Kurt Küther attended in his hometown of Szczecin, the elementary school and the business school . In 1945 he was drafted into the Volkssturm and was taken prisoner by the Soviets , from which he was released in September 1945. He then lived in a village in Western Pomerania with an aunt on the farm, from which he was deported to Stettin-Pölitz for forced labor, from which he managed to escape in December 1945. From 1946 to 1948 he worked as an assistant in the nursery of his parents, who had settled in Schleswig-Holstein. In 1948 Küther went to the Ruhr area, where he worked as a miner underground in a Bottrop colliery . In 1955 he passed the tusk test . In 1968/69 he completed a social science degree at the Dortmund Social Academy . He was a works council and worked underground again until 1970. He then worked as a technical employee at a colliery in Gelsenkirchen until his retirement in 1984 . Küther last lived in Bottrop.

Others

His estate is located in the Fritz Hüser Institute for Literature and Culture in the Working World in Dortmund .

plant

Kurt Küther began writing in the early 1960s; He named the poet Heinrich Kämchen as a model . Küther is the author of socially critical poems and prose works in which he processes his experiences in the working world of the Ruhr mining industry.

Memberships and honors

Kurt Küther was a member of the Association of German Writers . From 1963 to 1969 he belonged to " Group 61 ", from which he resigned because of political differences.
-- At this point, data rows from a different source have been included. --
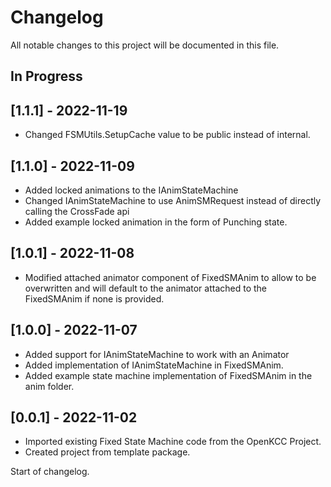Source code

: # Changelog

All notable changes to this project will be documented in this file.

## In Progress

## [1.1.1] - 2022-11-19

* Changed FSMUtils.SetupCache value to be public instead of internal.

## [1.1.0] - 2022-11-09

* Added locked animations to the IAnimStateMachine
* Changed IAnimStateMachine to use AnimSMRequest instead of directly
    calling the CrossFade api
* Added example locked animation in the form of Punching state.

## [1.0.1] - 2022-11-08

* Modified attached animator component of FixedSMAnim to allow to be
    overwritten and will default to the animator attached to the FixedSMAnim
    if none is provided.

## [1.0.0] - 2022-11-07

* Added support for IAnimStateMachine to work with an Animator
* Added implementation of IAnimStateMachine in FixedSMAnim.
* Added example state machine implementation of FixedSMAnim in the anim folder.

## [0.0.1] - 2022-11-02

* Imported existing Fixed State Machine code from the OpenKCC Project.
* Created project from template package.

Start of changelog.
Since 1970 he has been a member of the literary workshop in Gelsenkirchen as part of the work group “Literature of the Working World” . In 1984 he received a scholarship from the Minister of Culture of North Rhine-Westphalia, in 1986 the authors' award from the Kohlpott Forum , in 1989 the city ​​of Bottrop's cultural award and in 1991 the city of Bottrop's plaque for special merits.

bibliography

  • A director passes by. Wuppertal 1974.
  • And every day counts twice. Oberhausen 1983.
  • Frachsse me wattat is :
    • 150 smart Ruhrpott programs. Oberhausen 1994.
    • 200 new Ruhrpott programs. Oberhausen 1995.
  • I heard about it: “Here you earn well!”. Ahlhorn 2001.
  • "Zeche - Frachsse mich wattat is". Audiobook CD, music: Karl-Heinz Gajewsky. Kalle-Gajewsky-Studio, Gelsenkirchen 2003.

Web links

Individual evidence

  1. Worker poet Kurt Küther died at the age of 83. Message from the Westdeutsche Allgemeine Zeitung of August 28, 2012 on Presseportal.de, accessed on December 20, 2019.